**The problem**. Lines below that include "Medine" are the answer; copy each one.

**Input data**.
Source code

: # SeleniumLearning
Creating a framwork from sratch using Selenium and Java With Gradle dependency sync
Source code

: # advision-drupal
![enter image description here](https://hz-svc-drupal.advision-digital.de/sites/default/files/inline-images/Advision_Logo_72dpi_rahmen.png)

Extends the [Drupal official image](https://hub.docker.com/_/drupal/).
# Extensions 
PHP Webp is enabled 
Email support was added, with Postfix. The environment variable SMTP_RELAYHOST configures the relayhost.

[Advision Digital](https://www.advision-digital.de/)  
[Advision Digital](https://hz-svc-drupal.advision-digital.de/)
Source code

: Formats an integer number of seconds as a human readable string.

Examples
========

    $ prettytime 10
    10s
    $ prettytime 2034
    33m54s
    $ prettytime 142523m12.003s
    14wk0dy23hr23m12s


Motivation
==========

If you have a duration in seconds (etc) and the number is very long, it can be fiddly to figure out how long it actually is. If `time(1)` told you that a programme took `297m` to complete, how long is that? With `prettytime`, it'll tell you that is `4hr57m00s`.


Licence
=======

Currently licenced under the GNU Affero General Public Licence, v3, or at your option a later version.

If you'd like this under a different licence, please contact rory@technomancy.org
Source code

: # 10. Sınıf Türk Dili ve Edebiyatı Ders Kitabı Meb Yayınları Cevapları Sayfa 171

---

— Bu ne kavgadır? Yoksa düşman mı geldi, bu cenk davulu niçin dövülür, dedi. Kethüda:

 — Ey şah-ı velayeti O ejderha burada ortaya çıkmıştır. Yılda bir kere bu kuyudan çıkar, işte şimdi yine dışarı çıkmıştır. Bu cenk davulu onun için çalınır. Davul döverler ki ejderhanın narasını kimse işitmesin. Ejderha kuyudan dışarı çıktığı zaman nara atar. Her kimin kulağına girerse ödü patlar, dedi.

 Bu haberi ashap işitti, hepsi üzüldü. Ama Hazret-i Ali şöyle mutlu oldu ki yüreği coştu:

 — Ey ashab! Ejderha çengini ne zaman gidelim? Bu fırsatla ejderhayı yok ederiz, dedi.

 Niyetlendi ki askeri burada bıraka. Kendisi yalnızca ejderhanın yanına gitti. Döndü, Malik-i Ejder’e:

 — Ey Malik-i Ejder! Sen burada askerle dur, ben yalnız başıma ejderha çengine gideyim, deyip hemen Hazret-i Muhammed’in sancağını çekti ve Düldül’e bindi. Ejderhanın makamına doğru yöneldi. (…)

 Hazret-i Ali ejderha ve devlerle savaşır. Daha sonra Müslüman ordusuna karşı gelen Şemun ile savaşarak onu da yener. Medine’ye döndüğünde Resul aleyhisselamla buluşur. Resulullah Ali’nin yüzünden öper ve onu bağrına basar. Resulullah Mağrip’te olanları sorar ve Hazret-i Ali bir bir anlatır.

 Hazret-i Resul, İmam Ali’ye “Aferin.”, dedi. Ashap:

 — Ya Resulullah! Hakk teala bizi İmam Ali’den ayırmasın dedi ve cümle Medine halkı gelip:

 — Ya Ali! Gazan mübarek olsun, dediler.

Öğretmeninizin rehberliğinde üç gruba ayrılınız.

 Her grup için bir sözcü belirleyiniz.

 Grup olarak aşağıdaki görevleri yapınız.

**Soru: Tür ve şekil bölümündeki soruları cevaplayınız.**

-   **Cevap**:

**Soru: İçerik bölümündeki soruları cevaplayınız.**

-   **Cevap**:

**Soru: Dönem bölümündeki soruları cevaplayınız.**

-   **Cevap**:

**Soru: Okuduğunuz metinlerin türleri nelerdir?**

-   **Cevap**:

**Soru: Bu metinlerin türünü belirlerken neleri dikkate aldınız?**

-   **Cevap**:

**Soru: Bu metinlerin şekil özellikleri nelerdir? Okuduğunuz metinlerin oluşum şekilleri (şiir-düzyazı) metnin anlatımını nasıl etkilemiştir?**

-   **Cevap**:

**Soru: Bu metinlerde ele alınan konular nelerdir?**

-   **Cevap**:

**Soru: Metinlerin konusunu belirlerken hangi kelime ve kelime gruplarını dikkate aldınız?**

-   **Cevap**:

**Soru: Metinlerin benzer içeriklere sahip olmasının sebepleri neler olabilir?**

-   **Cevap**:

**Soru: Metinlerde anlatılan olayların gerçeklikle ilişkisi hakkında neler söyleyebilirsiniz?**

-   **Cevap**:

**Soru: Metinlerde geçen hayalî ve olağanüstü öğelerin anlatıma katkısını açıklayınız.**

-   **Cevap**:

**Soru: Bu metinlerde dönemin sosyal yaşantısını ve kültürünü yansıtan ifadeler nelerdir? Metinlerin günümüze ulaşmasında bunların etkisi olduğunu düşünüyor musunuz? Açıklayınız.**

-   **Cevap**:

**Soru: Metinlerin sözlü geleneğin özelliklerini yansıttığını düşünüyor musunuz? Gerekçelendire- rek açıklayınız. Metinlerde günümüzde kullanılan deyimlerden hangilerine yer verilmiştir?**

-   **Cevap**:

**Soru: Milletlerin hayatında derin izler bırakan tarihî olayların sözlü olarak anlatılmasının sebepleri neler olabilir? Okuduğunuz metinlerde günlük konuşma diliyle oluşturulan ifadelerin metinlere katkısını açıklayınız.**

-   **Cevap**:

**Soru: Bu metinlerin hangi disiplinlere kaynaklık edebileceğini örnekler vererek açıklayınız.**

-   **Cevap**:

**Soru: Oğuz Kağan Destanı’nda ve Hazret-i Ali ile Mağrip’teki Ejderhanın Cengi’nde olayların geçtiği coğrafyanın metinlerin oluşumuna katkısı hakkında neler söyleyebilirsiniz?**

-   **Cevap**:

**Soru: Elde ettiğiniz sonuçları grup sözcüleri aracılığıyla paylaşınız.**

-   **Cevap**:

**Solution to the problem**.
 Hazret-i Ali ejderha ve devlerle savaşır. Daha sonra Müslüman ordusuna karşı gelen Şemun ile savaşarak onu da yener. Medine’ye döndüğünde Resul aleyhisselamla buluşur. Resulullah Ali’nin yüzünden öper ve onu bağrına basar. Resulullah Mağrip’te olanları sorar ve Hazret-i Ali bir bir anlatır.
 — Ya Resulullah! Hakk teala bizi İmam Ali’den ayırmasın dedi ve cümle Medine halkı gelip:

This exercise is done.